►
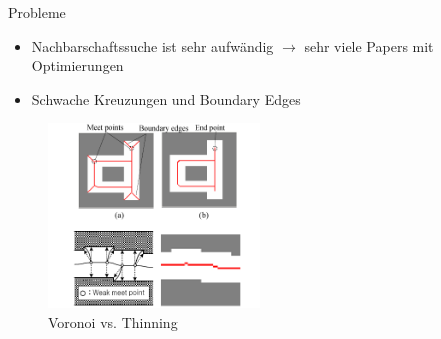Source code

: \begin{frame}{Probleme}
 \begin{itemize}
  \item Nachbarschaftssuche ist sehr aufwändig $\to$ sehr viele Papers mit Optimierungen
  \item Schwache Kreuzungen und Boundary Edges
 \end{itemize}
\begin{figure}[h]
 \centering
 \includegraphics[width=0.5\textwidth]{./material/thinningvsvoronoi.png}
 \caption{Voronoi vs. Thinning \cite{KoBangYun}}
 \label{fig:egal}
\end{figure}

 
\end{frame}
◄
►
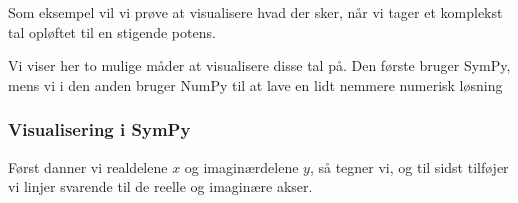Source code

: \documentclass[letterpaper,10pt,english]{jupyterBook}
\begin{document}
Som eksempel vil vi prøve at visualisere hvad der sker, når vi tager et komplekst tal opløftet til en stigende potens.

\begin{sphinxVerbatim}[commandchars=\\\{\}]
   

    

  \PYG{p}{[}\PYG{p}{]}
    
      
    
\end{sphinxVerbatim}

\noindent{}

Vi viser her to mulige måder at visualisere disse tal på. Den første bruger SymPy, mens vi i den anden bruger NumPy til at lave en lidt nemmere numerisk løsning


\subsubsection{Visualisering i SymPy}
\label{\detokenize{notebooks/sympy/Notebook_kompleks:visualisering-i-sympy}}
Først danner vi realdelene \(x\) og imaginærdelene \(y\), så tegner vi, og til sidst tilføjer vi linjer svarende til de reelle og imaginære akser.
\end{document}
◄
■ Exercise description ■
From the entries above, select each line containing the string "label".

■ Response ■
 \label{fig:egal}
\label{\detokenize{notebooks/sympy/Notebook_kompleks:visualisering-i-sympy}}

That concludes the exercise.